POR RAFAEL NARBONA
Gaza es un cementerio de niños. 16.500 han sido asesinados por las Fuerzas de Defensa de Israel. Si sumamos los niños desaparecidos, el número de víctimas infantiles se eleva a 21.000. Desde la Segunda Guerra Mundial y los genocidios de Ruanda y Srebrenica, no se había perpetrado una matanza similar. Netanyahu, un despreciable criminal de guerra, ha ordenado bombardear hospitales y escuelas, y ha cerrado el paso a la ayuda humanitaria. Con Trump en la Casa Blanca, el genocidio continuará.
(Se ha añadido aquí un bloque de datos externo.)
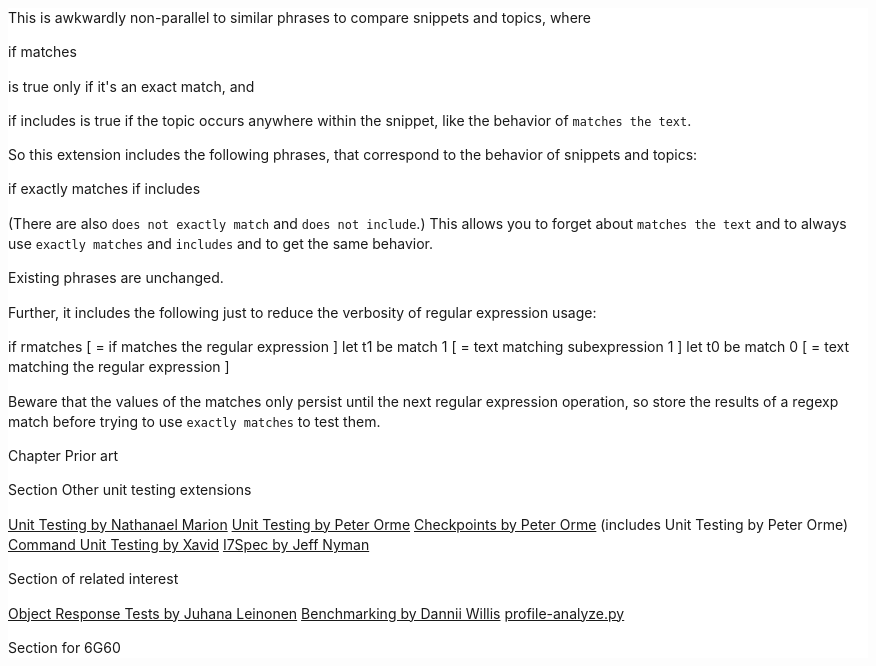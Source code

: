 This is awkwardly non-parallel to similar phrases to compare snippets and topics,
where

if <snippet> matches <topic>

is true only if it's an exact match, and

if <snippet> includes <topic> is true if the topic occurs anywhere within the
snippet, like the behavior of ``matches the text``.

So this extension includes the following phrases, that correspond to the behavior
of snippets and topics:

if <text1> exactly matches <text2>
if <text1> includes <text2>

(There are also ``does not exactly match`` and ``does not include``.) This allows you
to forget about ``matches the text`` and to always use ``exactly matches`` and ``includes``
and to get the same behavior.

Existing phrases are unchanged.

Further, it includes the following just to reduce the verbosity of regular expression
usage:

if <text> rmatches <text of a regexp> [ = if <text> matches the regular expression <text of a regexp> ]
let t1 be match 1 [ = text matching subexpression 1 ]
let t0 be match 0 [ = text matching the regular expression ]

Beware that the values of the matches only persist until the next regular expression operation, so store
the results of a regexp match before trying to use ``exactly matches`` to test them.

Chapter Prior art

Section Other unit testing extensions

[Unit Testing by Nathanael Marion](https://gitlab.com/Natrium729/extensions-inform-7/-/blob/master/Unit%20Testing.i7x)
[Unit Testing by Peter Orme](https://github.com/i7/extensions/blob/master/Peter%20Orme/Unit%20Testing.i7x)
[Checkpoints by Peter Orme](https://github.com/i7/extensions/blob/master/Peter%20Orme/Checkpoints.i7x) (includes Unit Testing by Peter Orme)
[Command Unit Testing by Xavid](https://github.com/i7/extensions/blob/master/Xavid/Command%20Unit%20Testing.i7x)
[I7Spec by Jeff Nyman](https://github.com/jeffnyman/exploring-testing/blob/master/Learning.materials/Extensions/Jeff%20Nyman/i7Spec.i7x)

Section of related interest

[Object Response Tests by Juhana Leinonen](https://github.com/i7/extensions/blob/master/Juhana%20Leinonen/Object%20Response%20Tests.i7x)
[Benchmarking by Dannii Willis](https://github.com/i7/extensions/blob/master/Dannii%20Willis/Benchmarking.i7x)
[profile-analyze.py](https://github.com/erkyrath/glulxe/blob/master/profile-analyze.py)

Section for 6G60
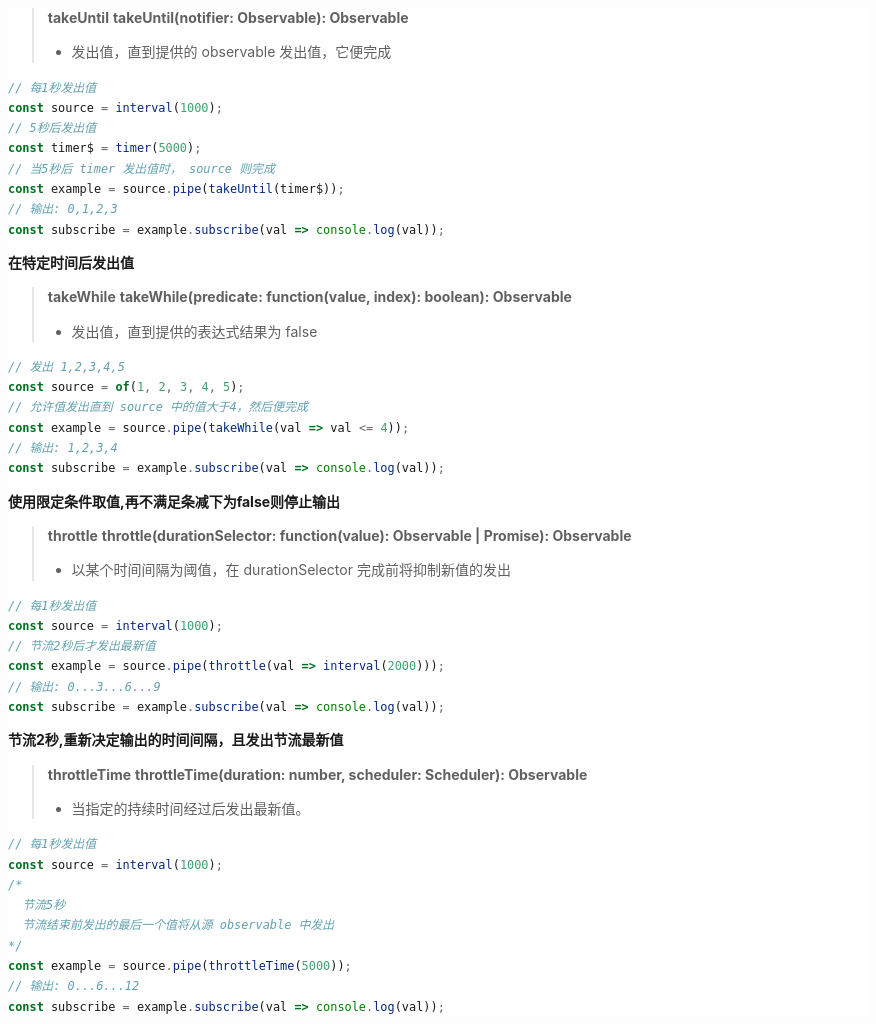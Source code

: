 
> **takeUntil**
> **takeUntil(notifier: Observable): Observable**
> + 发出值，直到提供的 observable 发出值，它便完成

```javascript
// 每1秒发出值
const source = interval(1000);
// 5秒后发出值
const timer$ = timer(5000);
// 当5秒后 timer 发出值时， source 则完成
const example = source.pipe(takeUntil(timer$));
// 输出: 0,1,2,3
const subscribe = example.subscribe(val => console.log(val));
```

**在特定时间后发出值**

> **takeWhile**
> **takeWhile(predicate: function(value, index): boolean): Observable**
> + 发出值，直到提供的表达式结果为 false

```javascript
// 发出 1,2,3,4,5
const source = of(1, 2, 3, 4, 5);
// 允许值发出直到 source 中的值大于4，然后便完成
const example = source.pipe(takeWhile(val => val <= 4));
// 输出: 1,2,3,4
const subscribe = example.subscribe(val => console.log(val));
```

**使用限定条件取值,再不满足条减下为false则停止输出**


> **throttle**
> **throttle(durationSelector: function(value): Observable | Promise): Observable**
> + 以某个时间间隔为阈值，在 durationSelector 完成前将抑制新值的发出

```javascript
// 每1秒发出值
const source = interval(1000);
// 节流2秒后才发出最新值
const example = source.pipe(throttle(val => interval(2000)));
// 输出: 0...3...6...9
const subscribe = example.subscribe(val => console.log(val));
```

**节流2秒,重新决定输出的时间间隔，且发出节流最新值**

> **throttleTime**
> **throttleTime(duration: number, scheduler: Scheduler): Observable**
> + 当指定的持续时间经过后发出最新值。

```javascript
// 每1秒发出值
const source = interval(1000);
/*
  节流5秒
  节流结束前发出的最后一个值将从源 observable 中发出
*/
const example = source.pipe(throttleTime(5000));
// 输出: 0...6...12
const subscribe = example.subscribe(val => console.log(val));
```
A estas alturas, hablar de democracia y derechos humanos resulta irrisorio. La aldea global en la que vivimos está gobernada por delincuentes como Trump y Netanyahu, y, gracias al desencanto y la manipulación mediática, su popularidad no cesa de crecer.
El orden mundial es una verdadera distopía, una pesadilla de la que no podemos escapar. La ciudadanía que aún conserva la brújula moral ha sido condenada a la impotencia, y el resto se ha embrutecido intolerablemente, convirtiéndose en una masa rabiosa.
Solo nos quedan los gestos de dignidad de ciudadanos altruistas, como los médicos y periodistas que aún trabajan en Gaza, arriesgando sus vidas, o los jóvenes que han acudido a Valencia (España) para ayudar a las víctimas de las inundaciones. Son gotas de luz en un océano sombrío y pestilente.